Deirdre Saoirse Moen

Sounds Like Weird

Baen, Heinlein, and Me

11 March 2014

I’m a (very minor) Baen author. I’m embarrassed by this. Honestly, I couldn’t read the whole thing. I got to this pair of sentences and bounced out:

Of course we all read Heinlein and have an opinion about his work. How can you be a fan and not?

Easy peasy. Life is short.
I don’t like Heinlein’s work, generally speaking.
His female characters were, well, not believable female characters to me. On the other hand, as Rick pointed out when I had wound up to quite a rant one day: Heinlein wrote female main (and major) characters at a point in time when few other people did. So, credit where it’s due. He tried. Maybe not very hard, but he tried at a time when few others even bothered.
All the Heinlein stories that I do like are neatly collected into this anthology. “The Man Who Traveled in Elephants” and “And He Built a Crooked House,” for example.
What I dislike even more than some of Heinlein’s stuff is some Heinlein fans. My least favorite group to interact with in fandom is The Heinlein Society. Why?
Because when I told them that I didn’t want to have single-author panels for next year’s convention, they went to the chair of a convention I was attending to get her to help them lobby me (in person, live) to change my policy. After that, I never wanted to speak to them again. Never got an apology, either.
I don’t believe in single-author panels for two reasons:

  1. Panels should be about conversations that expand the audience’s appreciation about a topic. Single-author panels only appeal to big fans of that particular author, and thus have a more-limiting maximum audience than a broader topic.
  2. I consider it disrespectful to the Writer Guest of Honor to have single-author panels that aren’t about the WGoH’s own work. (In the case of someone like Scalzi, including a discussion of Heinlein influences in Scalzi’s work would be a two-author panel, but I’d be okay with that kind of thing, sure.)

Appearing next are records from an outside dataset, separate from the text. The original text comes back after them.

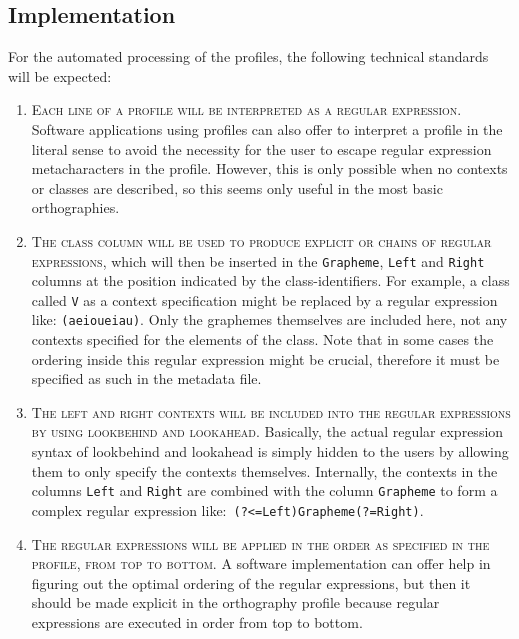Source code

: \subsection*{Implementation}
For the automated processing of the profiles, the following technical standards
will be expected:

\begin{enumerate}
	\def\labelenumi{B\arabic{enumi}.} 
	\item \textsc{Each line of a profile will be interpreted as a regular
       expression.} Software applications using profiles can also offer to
       interpret a profile in the literal sense to avoid the necessity for the
       user to escape regular expression metacharacters in the profile.
       However, this is only possible when no contexts or classes are described,
       so this seems only useful in the most basic orthographies. 
	\item \textsc{The \textsc{class} column will be used to produce explicit
       \textsc{or} chains of regular expressions}, which will then be inserted
       in the \texttt{Grapheme}, \texttt{Left} and \texttt{Right} columns at
       the position indicated by the class-identifiers. For example, a class
       called \texttt{V} as a context specification might be replaced by a regular
       expression like:
       \texttt{(a\textbar{}e\textbar{}i\textbar{}o\textbar{}u\textbar{}ei\textbar{}au)}.
       Only the graphemes themselves are included here, not any contexts
       specified for the elements of the class. Note that in some cases the 
       ordering inside this regular expression might be crucial, therefore it must be 
	   specified as such in the metadata file.
	\item \textsc{The \textsc{left} and \textsc{right} contexts will be included
       into the regular expressions by using lookbehind and lookahead}.
       Basically, the actual regular expression syntax of lookbehind and
       lookahead is simply hidden to the users by allowing them to only specify
       the contexts themselves. Internally, the contexts in the columns
       \texttt{Left} and \texttt{Right} are combined with the column
       \texttt{Grapheme} to form a complex regular expression like:\ 
       \texttt{(?\textless{}=Left)Grapheme(?=Right)}. 
	\item \textsc{The regular expressions will be applied in the order as specified
       in the profile, from top to bottom.} A software implementation can offer
       help in figuring out the optimal ordering of the regular expressions, but
       then it should be made explicit in the orthography profile because regular 
	   expressions are executed in order from top to bottom.
\end{enumerate}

One of the things various Heinlein fans have said to me over the years is that Heinlein wrote about his wife Virginia, usually followed by something like therefore he must understand women.
My usual response to that is, “So she married her rapist?” Somehow the topic always drops after that. Mind you, she only married the “good” rapist. IMHO, for a much better book with some Friday-esque themes in it (and without that problematic ending), Paulo Bacigalupi’s The Windup Girl is a far better book.
Let’s just say there are reasons that BASFA occasionally auctions off a used copy of Friday, someone drives over it or otherwise abuses it, then it gets re-donated to be re-auctioned. Maybe it’s time to scour the local used bookstores for a fresh copy.